Au-delà du produit, la taille de la voiture (petite pour la femme, grande pour l’homme) nous ramène à l’analyse de Goffman (Gender Advertisements). L’on pourrait avancer l’hypothèse que cette différence de taille de la voiture commercialisée par la publicité renvoie quelque part à une certaine conception des rapports entre les sexes et les représentations du féminin et du masculin dans la société. Et ce, dans la mesure où la «grande taille» de l’homme est mise en avant pour signifier la supériorité de son statut alors que la «petite taille» de la femme la représente comme assistée. Goffman considère que les publicités ne font que reproduire les rapports traditionnels entre les sexes dans une société : «La plupart des publicités mettant en scène des hommes et des femmes évoquent plus ou moins ouvertement la division et la hiérarchie traditionnelles entre les sexes. Ainsi la femme apparaît le plus souvent dans des positions de subalterne ou d’assistée. Inversement l’homme, dont la taille plus élevée symbolise le statut supérieur, est représenté dans une posture protectrice qui varie suivant le lien social qu’il entretient avec ses partenaires : familial professionnel, amoureux » (Goffman, 1977 :38).
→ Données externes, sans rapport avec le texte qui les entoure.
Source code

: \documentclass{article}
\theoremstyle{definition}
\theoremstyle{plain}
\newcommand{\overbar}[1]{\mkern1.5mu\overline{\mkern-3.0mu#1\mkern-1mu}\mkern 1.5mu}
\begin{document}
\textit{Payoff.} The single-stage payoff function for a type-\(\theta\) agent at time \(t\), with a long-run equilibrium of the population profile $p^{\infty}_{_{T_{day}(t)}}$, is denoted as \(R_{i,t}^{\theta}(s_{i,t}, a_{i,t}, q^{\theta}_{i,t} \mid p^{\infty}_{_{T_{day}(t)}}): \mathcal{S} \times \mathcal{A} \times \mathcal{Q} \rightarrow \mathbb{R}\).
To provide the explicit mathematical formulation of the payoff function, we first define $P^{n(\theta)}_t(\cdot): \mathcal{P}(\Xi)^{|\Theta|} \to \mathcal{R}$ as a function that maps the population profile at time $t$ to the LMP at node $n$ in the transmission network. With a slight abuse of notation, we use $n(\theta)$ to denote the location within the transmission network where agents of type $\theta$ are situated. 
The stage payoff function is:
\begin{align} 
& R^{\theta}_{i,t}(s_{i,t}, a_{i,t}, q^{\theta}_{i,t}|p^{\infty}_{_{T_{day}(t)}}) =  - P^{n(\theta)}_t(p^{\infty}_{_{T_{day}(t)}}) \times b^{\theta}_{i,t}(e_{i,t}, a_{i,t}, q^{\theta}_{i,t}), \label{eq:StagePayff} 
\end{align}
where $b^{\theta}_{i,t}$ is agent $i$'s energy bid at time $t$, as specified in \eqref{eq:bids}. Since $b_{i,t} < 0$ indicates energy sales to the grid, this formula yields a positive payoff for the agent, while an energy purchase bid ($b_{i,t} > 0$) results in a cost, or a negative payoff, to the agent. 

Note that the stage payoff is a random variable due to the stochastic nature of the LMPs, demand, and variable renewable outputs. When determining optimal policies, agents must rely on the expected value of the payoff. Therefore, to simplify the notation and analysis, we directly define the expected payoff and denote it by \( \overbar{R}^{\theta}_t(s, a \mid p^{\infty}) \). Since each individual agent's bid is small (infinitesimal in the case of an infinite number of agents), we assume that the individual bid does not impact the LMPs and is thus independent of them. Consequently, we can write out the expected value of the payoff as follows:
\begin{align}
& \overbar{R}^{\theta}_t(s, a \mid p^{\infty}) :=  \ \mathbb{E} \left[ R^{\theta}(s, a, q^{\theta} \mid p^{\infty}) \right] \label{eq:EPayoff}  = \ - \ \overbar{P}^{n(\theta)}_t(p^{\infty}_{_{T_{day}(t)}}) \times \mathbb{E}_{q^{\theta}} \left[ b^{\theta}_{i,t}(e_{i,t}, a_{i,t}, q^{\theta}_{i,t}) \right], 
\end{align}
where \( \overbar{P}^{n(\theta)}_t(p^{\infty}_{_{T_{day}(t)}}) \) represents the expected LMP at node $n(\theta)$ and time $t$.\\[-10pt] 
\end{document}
Femmes,  tradition et modernité

A ce propos, on peut établir une distinction entre l’évolution que permet la mobilité sociale et, à l’inverse, la facilité de cette mobilité par la modernisation de la société et des individus ; les trajectoires possibles pour les femmes dans ces évolutions et les limites ou les frontières infranchissables pour elles, ou qu’elles doivent respecter pour pouvoir prétendre à un certain statut.

Concernant le premier point, la mobilité sociale impliquerait que les acteurs sociaux soient amenés à modifier leurs codes de comportement, ayant désormais un rang à tenir dans la société. Dans ce sens, la classe moyenne ne serait pas uniquement une position déterminée économiquement, mais quelque chose qui s’approche de la culture de classe, et qui aurait des implications sociales, notamment en ce qui concerne la promotion du rôle de la femme.

La question peut aussi être appréhendée de manière inverse, en supposant que l’évolution de la société dans le sens de la modernisation contribuerait au renforcement de la classe moyenne. Dans ce sens, et si l’on retient l’hypothèse qui voudrait que la femme joue un rôle dans l’accès et le maintien dans la classe moyenne, on peut voir toute l’importance que revêtent des questions comme l’éducation ou le travail de la femme.

Ceci dit, les interviewés soulignent suffisamment que l’ascension des femmes n’est pas exempte d’embûches. Ainsi, si le domaine économique par exemple leur est accessible, le renoncement à la prétention au pouvoir politique serait le prix à payer pour cet accès. Ainsi donc, à parcours professionnel égal, il reste toujours à la femme à combler le déficit en pouvoir, et à s’acquitter du prix de sa promotion.